* _PROMPT_
Reproduce the entries word for word, and omit any picture you find in them.
☆ ☆ ☆ ☆
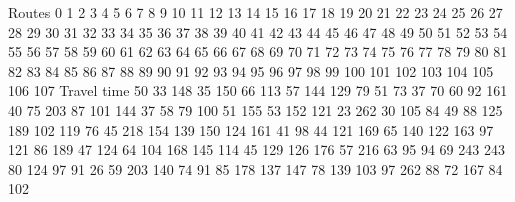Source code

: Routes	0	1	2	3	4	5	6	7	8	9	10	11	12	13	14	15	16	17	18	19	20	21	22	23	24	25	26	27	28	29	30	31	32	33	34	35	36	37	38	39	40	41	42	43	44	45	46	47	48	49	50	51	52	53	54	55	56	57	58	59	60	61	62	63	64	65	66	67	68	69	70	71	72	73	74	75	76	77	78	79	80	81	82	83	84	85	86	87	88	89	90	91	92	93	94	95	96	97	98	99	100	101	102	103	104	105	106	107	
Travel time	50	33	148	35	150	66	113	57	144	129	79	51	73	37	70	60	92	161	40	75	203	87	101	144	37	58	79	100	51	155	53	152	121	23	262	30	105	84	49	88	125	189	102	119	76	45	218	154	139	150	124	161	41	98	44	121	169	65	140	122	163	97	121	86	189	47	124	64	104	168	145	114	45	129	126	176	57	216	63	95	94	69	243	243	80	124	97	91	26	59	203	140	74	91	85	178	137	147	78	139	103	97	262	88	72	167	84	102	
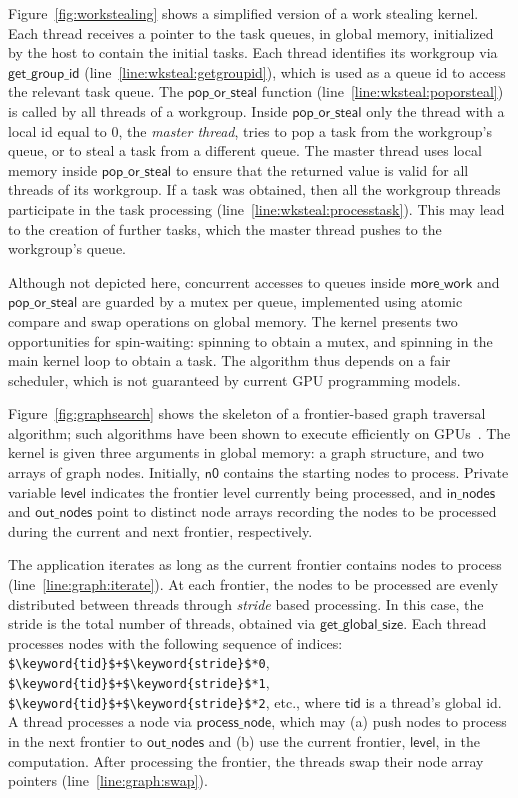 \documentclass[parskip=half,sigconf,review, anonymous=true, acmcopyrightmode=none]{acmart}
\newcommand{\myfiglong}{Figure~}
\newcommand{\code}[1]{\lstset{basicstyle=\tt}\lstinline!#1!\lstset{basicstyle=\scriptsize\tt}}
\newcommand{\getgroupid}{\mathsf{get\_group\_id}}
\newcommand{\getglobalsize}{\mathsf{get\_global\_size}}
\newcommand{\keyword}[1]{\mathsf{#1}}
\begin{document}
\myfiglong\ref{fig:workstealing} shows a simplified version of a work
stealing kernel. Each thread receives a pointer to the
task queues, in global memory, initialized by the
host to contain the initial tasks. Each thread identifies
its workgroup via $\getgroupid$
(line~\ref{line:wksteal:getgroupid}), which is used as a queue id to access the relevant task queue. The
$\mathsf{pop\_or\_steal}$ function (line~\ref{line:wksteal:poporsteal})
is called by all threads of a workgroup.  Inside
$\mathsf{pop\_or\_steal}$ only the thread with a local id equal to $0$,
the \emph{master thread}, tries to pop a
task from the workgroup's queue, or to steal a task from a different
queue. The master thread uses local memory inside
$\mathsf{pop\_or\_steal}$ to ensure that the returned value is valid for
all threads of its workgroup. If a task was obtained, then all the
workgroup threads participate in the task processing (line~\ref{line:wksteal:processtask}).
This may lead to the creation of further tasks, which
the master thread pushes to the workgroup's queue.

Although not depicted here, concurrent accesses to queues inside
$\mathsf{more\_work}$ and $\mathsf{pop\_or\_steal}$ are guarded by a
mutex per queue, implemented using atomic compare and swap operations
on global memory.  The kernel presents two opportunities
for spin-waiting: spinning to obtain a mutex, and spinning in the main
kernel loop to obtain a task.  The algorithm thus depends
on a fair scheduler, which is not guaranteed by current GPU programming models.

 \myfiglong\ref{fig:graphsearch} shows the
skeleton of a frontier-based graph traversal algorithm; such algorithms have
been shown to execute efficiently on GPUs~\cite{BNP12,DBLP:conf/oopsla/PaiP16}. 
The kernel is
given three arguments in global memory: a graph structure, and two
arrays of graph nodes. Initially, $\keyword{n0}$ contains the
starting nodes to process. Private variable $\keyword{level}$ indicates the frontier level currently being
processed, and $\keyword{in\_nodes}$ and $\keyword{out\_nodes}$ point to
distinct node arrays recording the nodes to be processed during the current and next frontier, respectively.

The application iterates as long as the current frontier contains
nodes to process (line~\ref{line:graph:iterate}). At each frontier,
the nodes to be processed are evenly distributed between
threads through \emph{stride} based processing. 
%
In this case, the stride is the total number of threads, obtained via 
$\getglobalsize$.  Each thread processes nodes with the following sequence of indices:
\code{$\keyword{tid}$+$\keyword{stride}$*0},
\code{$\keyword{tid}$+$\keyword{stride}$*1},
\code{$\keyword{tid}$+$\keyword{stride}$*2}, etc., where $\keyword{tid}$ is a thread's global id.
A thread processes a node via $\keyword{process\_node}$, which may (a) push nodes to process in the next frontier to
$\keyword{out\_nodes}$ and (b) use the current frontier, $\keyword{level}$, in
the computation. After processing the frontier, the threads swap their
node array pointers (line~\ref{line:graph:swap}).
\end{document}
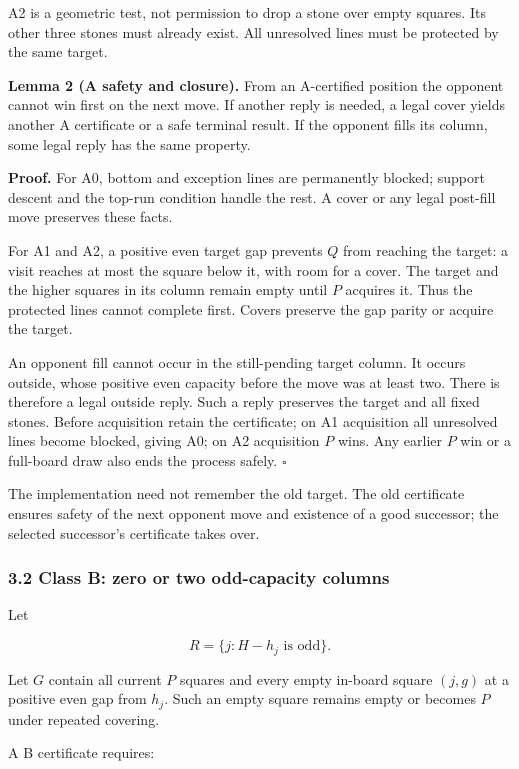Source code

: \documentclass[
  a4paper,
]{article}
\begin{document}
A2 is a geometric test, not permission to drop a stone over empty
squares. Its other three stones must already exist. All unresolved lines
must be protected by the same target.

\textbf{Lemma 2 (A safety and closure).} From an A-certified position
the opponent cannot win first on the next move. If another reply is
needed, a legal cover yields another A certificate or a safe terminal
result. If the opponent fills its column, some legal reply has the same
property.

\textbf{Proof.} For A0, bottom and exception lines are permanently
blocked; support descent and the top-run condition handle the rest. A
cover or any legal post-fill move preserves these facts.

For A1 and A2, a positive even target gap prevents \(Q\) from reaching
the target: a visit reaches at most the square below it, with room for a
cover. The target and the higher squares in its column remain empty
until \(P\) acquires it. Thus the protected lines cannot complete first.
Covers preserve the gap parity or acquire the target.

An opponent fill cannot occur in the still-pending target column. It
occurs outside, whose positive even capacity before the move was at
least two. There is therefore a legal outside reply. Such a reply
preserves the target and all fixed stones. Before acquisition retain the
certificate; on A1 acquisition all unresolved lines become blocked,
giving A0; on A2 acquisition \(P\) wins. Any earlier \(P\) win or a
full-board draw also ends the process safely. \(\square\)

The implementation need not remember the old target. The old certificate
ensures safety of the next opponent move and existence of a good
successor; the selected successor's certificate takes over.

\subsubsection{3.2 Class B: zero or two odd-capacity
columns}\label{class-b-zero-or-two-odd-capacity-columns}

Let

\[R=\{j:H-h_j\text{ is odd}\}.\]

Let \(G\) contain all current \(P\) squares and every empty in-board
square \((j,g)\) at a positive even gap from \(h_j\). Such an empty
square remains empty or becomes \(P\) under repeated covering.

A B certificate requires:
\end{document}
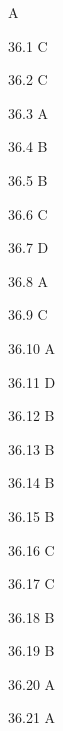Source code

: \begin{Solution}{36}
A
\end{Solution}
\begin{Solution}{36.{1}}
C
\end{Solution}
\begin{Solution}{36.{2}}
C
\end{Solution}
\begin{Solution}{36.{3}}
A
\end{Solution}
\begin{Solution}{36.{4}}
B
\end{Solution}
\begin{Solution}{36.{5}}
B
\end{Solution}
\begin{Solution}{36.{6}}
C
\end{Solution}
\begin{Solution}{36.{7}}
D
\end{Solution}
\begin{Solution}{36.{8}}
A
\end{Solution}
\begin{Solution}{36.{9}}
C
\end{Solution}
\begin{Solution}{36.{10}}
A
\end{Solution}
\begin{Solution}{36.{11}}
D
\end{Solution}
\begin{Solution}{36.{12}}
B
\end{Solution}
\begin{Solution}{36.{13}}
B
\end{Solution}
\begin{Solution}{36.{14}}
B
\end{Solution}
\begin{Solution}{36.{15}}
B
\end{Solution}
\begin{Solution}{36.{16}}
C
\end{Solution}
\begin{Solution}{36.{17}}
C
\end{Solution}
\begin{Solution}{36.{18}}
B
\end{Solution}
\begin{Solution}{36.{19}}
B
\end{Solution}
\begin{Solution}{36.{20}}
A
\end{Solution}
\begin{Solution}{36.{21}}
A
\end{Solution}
☆ ☆ ☆ ☆
* _ANSWER TO THE PROBLEM_
Source code

: Routes	0	1	2	3	4	5	6	7	8	9	10	11	12	13	14	15	16	17	18	19	20	21	22	23	24	25	26	27	28	29	30	31	32	33	34	35	36	37	38	39	40	41	42	43	44	45	46	47	48	49	50	51	52	53	54	55	56	57	58	59	60	61	62	63	64	65	66	67	68	69	70	71	72	73	74	75	76	77	78	79	80	81	82	83	84	85	86	87	88	89	90	91	92	93	94	95	96	97	98	99	100	101	102	103	104	105	106	107	
Travel time	50	33	148	35	150	66	113	57	144	129	79	51	73	37	70	60	92	161	40	75	203	87	101	144	37	58	79	100	51	155	53	152	121	23	262	30	105	84	49	88	125	189	102	119	76	45	218	154	139	150	124	161	41	98	44	121	169	65	140	122	163	97	121	86	189	47	124	64	104	168	145	114	45	129	126	176	57	216	63	95	94	69	243	243	80	124	97	91	26	59	203	140	74	91	85	178	137	147	78	139	103	97	262	88	72	167	84	102	
 \documentclass[parskip=half,sigconf,review, anonymous=true, acmcopyrightmode=none]{acmart}
\newcommand{\myfiglong}{Figure~}
\newcommand{\code}[1]{\lstset{basicstyle=\tt}\lstinline!#1!\lstset{basicstyle=\scriptsize\tt}}
\newcommand{\getgroupid}{\mathsf{get\_group\_id}}
\newcommand{\getglobalsize}{\mathsf{get\_global\_size}}
\newcommand{\keyword}[1]{\mathsf{#1}}
\begin{document}
\myfiglong\ref{fig:workstealing} shows a simplified version of a work
stealing kernel. Each thread receives a pointer to the
task queues, in global memory, initialized by the
host to contain the initial tasks. Each thread identifies
its workgroup via $\getgroupid$
(line~\ref{line:wksteal:getgroupid}), which is used as a queue id to access the relevant task queue. The
$\mathsf{pop\_or\_steal}$ function (line~\ref{line:wksteal:poporsteal})
is called by all threads of a workgroup.  Inside
$\mathsf{pop\_or\_steal}$ only the thread with a local id equal to $0$,
the \emph{master thread}, tries to pop a
task from the workgroup's queue, or to steal a task from a different
queue. The master thread uses local memory inside
$\mathsf{pop\_or\_steal}$ to ensure that the returned value is valid for
all threads of its workgroup. If a task was obtained, then all the
workgroup threads participate in the task processing (line~\ref{line:wksteal:processtask}).
This may lead to the creation of further tasks, which
the master thread pushes to the workgroup's queue.

Although not depicted here, concurrent accesses to queues inside
$\mathsf{more\_work}$ and $\mathsf{pop\_or\_steal}$ are guarded by a
mutex per queue, implemented using atomic compare and swap operations
on global memory.  The kernel presents two opportunities
for spin-waiting: spinning to obtain a mutex, and spinning in the main
kernel loop to obtain a task.  The algorithm thus depends
on a fair scheduler, which is not guaranteed by current GPU programming models.

 \myfiglong\ref{fig:graphsearch} shows the
skeleton of a frontier-based graph traversal algorithm; such algorithms have
been shown to execute efficiently on GPUs~\cite{BNP12,DBLP:conf/oopsla/PaiP16}. 
The kernel is
given three arguments in global memory: a graph structure, and two
arrays of graph nodes. Initially, $\keyword{n0}$ contains the
starting nodes to process. Private variable $\keyword{level}$ indicates the frontier level currently being
processed, and $\keyword{in\_nodes}$ and $\keyword{out\_nodes}$ point to
distinct node arrays recording the nodes to be processed during the current and next frontier, respectively.

The application iterates as long as the current frontier contains
nodes to process (line~\ref{line:graph:iterate}). At each frontier,
the nodes to be processed are evenly distributed between
threads through \emph{stride} based processing. 
%
In this case, the stride is the total number of threads, obtained via 
$\getglobalsize$.  Each thread processes nodes with the following sequence of indices:
\code{$\keyword{tid}$+$\keyword{stride}$*0},
\code{$\keyword{tid}$+$\keyword{stride}$*1},
\code{$\keyword{tid}$+$\keyword{stride}$*2}, etc., where $\keyword{tid}$ is a thread's global id.
A thread processes a node via $\keyword{process\_node}$, which may (a) push nodes to process in the next frontier to
$\keyword{out\_nodes}$ and (b) use the current frontier, $\keyword{level}$, in
the computation. After processing the frontier, the threads swap their
node array pointers (line~\ref{line:graph:swap}).
\end{document}
Source code

: \documentclass[
  a4paper,
]{article}
\begin{document}
A2 is a geometric test, not permission to drop a stone over empty
squares. Its other three stones must already exist. All unresolved lines
must be protected by the same target.

\textbf{Lemma 2 (A safety and closure).} From an A-certified position
the opponent cannot win first on the next move. If another reply is
needed, a legal cover yields another A certificate or a safe terminal
result. If the opponent fills its column, some legal reply has the same
property.

\textbf{Proof.} For A0, bottom and exception lines are permanently
blocked; support descent and the top-run condition handle the rest. A
cover or any legal post-fill move preserves these facts.

For A1 and A2, a positive even target gap prevents \(Q\) from reaching
the target: a visit reaches at most the square below it, with room for a
cover. The target and the higher squares in its column remain empty
until \(P\) acquires it. Thus the protected lines cannot complete first.
Covers preserve the gap parity or acquire the target.

An opponent fill cannot occur in the still-pending target column. It
occurs outside, whose positive even capacity before the move was at
least two. There is therefore a legal outside reply. Such a reply
preserves the target and all fixed stones. Before acquisition retain the
certificate; on A1 acquisition all unresolved lines become blocked,
giving A0; on A2 acquisition \(P\) wins. Any earlier \(P\) win or a
full-board draw also ends the process safely. \(\square\)

The implementation need not remember the old target. The old certificate
ensures safety of the next opponent move and existence of a good
successor; the selected successor's certificate takes over.

\subsubsection{3.2 Class B: zero or two odd-capacity
columns}\label{class-b-zero-or-two-odd-capacity-columns}

Let

\[R=\{j:H-h_j\text{ is odd}\}.\]

Let \(G\) contain all current \(P\) squares and every empty in-board
square \((j,g)\) at a positive even gap from \(h_j\). Such an empty
square remains empty or becomes \(P\) under repeated covering.

A B certificate requires:
\end{document}
Source code

: \begin{Solution}{36}
A
\end{Solution}
\begin{Solution}{36.{1}}
C
\end{Solution}
\begin{Solution}{36.{2}}
C
\end{Solution}
\begin{Solution}{36.{3}}
A
\end{Solution}
\begin{Solution}{36.{4}}
B
\end{Solution}
\begin{Solution}{36.{5}}
B
\end{Solution}
\begin{Solution}{36.{6}}
C
\end{Solution}
\begin{Solution}{36.{7}}
D
\end{Solution}
\begin{Solution}{36.{8}}
A
\end{Solution}
\begin{Solution}{36.{9}}
C
\end{Solution}
\begin{Solution}{36.{10}}
A
\end{Solution}
\begin{Solution}{36.{11}}
D
\end{Solution}
\begin{Solution}{36.{12}}
B
\end{Solution}
\begin{Solution}{36.{13}}
B
\end{Solution}
\begin{Solution}{36.{14}}
B
\end{Solution}
\begin{Solution}{36.{15}}
B
\end{Solution}
\begin{Solution}{36.{16}}
C
\end{Solution}
\begin{Solution}{36.{17}}
C
\end{Solution}
\begin{Solution}{36.{18}}
B
\end{Solution}
\begin{Solution}{36.{19}}
B
\end{Solution}
\begin{Solution}{36.{20}}
A
\end{Solution}
\begin{Solution}{36.{21}}
A
\end{Solution}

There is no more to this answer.